| name | roboflow-training-and-evaluation |
| description | Use when training Roboflow models or improving accuracy - covers architecture selection, model IDs, checkpoints, evaluation metrics, and the iterative improvement playbook. |
For agents — source-of-truth: This skill is authored in roboflow/computer-vision-skills and shipped with the Roboflow plugin. If your client has loaded the plugin (you'll see roboflow:<name> skills in your available skills list), use those local skills — they're read fresh from disk every session. The same content served as MCP resources at roboflow://skills/<name>/... is a fallback for clients without the plugin and may lag this repo. Don't call ReadMcpResourceTool for roboflow://skills/... URIs when a local roboflow:<name> skill is available.
Training & Evaluation on Roboflow
Training Flow
Upload/Annotate Images
→ Generate Dataset Version (preprocessing + augmentation + train/val/test split)
→ Pick Model Architecture + Size
→ Pick Checkpoint (COCO, Universe model, or previous version)
→ Train
→ Evaluate (auto-runs for paid users)
Version = frozen snapshot. Changes to the project after version creation do not affect it. Configure preprocessing (resize, contrast, etc.) and augmentation (flip, rotate, mosaic, etc.) during version generation.
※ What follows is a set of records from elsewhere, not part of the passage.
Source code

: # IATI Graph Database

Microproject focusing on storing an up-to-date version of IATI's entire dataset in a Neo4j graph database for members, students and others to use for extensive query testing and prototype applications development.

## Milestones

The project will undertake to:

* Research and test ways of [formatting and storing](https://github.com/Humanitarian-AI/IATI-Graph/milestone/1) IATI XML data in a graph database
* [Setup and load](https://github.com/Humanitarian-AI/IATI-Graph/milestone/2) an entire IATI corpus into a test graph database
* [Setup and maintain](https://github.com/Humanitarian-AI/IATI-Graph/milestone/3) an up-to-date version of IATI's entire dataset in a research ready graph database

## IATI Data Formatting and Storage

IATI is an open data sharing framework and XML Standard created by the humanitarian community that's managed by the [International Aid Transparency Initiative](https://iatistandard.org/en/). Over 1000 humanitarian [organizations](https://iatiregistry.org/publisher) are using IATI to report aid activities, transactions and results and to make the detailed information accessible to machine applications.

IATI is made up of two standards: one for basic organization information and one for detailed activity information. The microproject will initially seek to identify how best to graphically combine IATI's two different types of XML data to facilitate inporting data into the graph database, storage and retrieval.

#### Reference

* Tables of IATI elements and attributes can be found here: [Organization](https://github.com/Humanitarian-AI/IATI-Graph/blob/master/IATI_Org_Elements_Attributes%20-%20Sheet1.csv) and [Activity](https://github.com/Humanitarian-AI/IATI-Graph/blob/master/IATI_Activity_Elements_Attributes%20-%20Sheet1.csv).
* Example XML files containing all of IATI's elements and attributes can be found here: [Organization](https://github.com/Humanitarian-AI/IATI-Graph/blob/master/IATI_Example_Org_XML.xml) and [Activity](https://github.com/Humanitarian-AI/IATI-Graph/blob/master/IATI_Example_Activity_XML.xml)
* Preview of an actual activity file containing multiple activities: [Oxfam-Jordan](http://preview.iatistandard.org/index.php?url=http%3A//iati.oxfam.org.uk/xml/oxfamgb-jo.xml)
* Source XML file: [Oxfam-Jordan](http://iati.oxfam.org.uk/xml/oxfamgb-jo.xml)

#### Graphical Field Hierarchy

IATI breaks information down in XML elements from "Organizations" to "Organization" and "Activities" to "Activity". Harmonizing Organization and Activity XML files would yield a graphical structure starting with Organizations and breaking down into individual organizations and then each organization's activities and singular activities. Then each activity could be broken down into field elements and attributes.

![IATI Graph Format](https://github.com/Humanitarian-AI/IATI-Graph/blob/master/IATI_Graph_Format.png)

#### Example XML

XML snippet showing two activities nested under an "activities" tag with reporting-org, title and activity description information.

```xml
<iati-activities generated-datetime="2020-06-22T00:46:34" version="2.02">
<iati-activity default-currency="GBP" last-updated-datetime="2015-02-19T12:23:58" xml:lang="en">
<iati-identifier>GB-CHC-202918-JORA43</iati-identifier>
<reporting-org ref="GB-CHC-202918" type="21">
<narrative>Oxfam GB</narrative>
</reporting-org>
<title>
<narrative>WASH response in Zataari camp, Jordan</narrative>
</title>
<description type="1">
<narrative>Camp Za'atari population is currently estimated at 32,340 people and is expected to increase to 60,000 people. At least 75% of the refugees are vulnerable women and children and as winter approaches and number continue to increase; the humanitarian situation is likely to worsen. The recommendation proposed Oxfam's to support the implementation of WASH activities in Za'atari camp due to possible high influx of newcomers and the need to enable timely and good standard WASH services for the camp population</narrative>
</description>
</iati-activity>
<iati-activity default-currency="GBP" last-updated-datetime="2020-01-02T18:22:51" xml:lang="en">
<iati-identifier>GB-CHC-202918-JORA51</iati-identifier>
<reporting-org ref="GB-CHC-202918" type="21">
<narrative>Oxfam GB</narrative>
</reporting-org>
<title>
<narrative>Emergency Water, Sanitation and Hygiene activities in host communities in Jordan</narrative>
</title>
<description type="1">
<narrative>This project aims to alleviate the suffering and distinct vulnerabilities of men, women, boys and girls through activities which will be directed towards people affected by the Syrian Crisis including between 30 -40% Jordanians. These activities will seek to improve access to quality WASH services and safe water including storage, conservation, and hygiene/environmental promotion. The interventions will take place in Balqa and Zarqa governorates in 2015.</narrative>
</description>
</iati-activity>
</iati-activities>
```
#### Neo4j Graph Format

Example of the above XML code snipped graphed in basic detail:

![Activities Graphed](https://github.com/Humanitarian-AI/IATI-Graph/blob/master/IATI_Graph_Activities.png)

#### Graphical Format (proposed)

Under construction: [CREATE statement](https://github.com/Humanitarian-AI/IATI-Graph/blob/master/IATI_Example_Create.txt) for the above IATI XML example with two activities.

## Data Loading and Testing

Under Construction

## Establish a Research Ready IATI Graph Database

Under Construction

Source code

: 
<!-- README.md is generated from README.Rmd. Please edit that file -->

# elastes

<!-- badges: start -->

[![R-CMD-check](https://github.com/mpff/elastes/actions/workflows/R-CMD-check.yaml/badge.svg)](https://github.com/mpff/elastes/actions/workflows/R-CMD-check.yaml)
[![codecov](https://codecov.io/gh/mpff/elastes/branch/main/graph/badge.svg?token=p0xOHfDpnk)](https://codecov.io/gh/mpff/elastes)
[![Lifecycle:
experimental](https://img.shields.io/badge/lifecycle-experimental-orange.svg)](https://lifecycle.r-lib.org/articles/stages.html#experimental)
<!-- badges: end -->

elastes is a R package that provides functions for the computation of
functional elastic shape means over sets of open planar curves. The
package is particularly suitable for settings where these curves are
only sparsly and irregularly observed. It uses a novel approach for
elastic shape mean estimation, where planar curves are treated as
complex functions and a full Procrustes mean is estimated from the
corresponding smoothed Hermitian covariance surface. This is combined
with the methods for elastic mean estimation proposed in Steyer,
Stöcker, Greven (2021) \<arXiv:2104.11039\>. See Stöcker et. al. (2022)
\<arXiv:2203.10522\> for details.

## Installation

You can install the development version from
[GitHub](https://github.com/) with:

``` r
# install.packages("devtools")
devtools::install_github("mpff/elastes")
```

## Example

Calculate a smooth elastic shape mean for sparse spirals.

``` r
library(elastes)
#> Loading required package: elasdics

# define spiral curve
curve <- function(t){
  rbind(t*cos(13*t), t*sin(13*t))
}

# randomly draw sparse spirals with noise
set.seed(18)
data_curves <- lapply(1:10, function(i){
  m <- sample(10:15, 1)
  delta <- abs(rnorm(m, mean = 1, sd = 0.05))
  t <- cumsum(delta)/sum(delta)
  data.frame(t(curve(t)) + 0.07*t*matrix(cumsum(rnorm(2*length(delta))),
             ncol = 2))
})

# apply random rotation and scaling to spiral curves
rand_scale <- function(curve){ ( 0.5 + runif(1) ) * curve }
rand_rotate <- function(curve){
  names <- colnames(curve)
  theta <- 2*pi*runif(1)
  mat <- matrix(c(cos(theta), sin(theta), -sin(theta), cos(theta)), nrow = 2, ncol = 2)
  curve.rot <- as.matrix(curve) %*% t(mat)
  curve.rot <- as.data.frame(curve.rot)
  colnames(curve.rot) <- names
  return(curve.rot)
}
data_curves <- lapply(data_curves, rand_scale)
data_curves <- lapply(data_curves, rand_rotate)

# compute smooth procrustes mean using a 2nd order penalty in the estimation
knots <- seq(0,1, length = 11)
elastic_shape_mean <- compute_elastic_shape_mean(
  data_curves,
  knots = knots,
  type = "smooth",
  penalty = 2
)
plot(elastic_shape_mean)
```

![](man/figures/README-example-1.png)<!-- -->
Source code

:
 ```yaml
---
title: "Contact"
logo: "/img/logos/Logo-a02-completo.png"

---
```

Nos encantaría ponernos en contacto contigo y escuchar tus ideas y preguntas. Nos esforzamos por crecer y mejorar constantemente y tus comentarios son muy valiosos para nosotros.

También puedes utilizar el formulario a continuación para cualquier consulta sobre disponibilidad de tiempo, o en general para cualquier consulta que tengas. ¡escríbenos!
Available Model Architectures
Object Detection
| Architecture | Sizes | Default Resolution | Notes |
|---|
| RF-DETR | Pico, Nano, Small, Base, Medium, Large, XL, 2XL | 384-880 (varies by size) | Best accuracy, recommended default |
| Roboflow 3.0 | Fast, Accurate, Medium, Large, XL | 640x640 | YOLOv8-based. Medium+ require paid plan |
| YOLO26 | n/s/m/l/x | 640x640 | Also supports seg + pose |
| YOLOv12 | n/s/m/l/x | 640x640 | OD only |
| YOLOv11 | n/s/m/l/x | 640x640 | Also supports seg + pose |
| YOLOv8 | n/s/m/l/x | 640x640 | Also supports seg + pose |
| YOLO-NAS | Small, Medium | 640x640 | |
| YOLOLite CPU | n/s/m/l/x | 640x640 | Edge-optimized, beta |
| YOLOLite GPU | n/s/m/l/x | 640x640 | Edge-optimized, beta |
| Roboflow Instant | single | N/A (no resize) | Few-shot, free, OD only |
Instance Segmentation
| Architecture | Sizes | Default Resolution |
|---|
| RF-DETR Seg | Nano, Small, Medium, Large, XL, 2XL | 312-768 (varies) |
| Roboflow 3.0 Seg | Fast, Accurate, Medium, Large, XL | 640x640 |
| YOLO-seg | v8/v11/v26 (n/s/m/l/x each) | 640x640 |
| SAM 3 (Segment Anything 3) | Large | 1008x1008 |
Semantic Segmentation
| Architecture | Sizes | Default Resolution |
|---|
| DeepLabV3+ | Base | >=512x512 |
Classification
| Architecture | Sizes | Default Resolution |
|---|
| ViT | Base | 224x224 |
| ResNet | 18/34/50/101 | 224x224 |
| DINOv3 | Base, Small | 224x224 |
Keypoint / Pose
| Architecture | Sizes | Default Resolution |
|---|
| YOLO-pose | v8/v11/v26 (n/s/m/l/x each) | 640x640 |
Multimodal / VLM
| Architecture | Sizes | Default Resolution |
|---|
| Qwen3.5 | 0.8B, 2B | 448x448 |
| Qwen3 VL | 2B | 448x448 |
| SmolVLM | 256M, 2B | 384x384 |
| Florence 2 | Base, Large | 768x768 |
| PaliGemma 2 | 3B | 448x448 |
| Qwen2.5 VL | 7B | 448x448 |
Model Selection Decision Tree
Follow this flowchart to pick the right model. Start at Step 1.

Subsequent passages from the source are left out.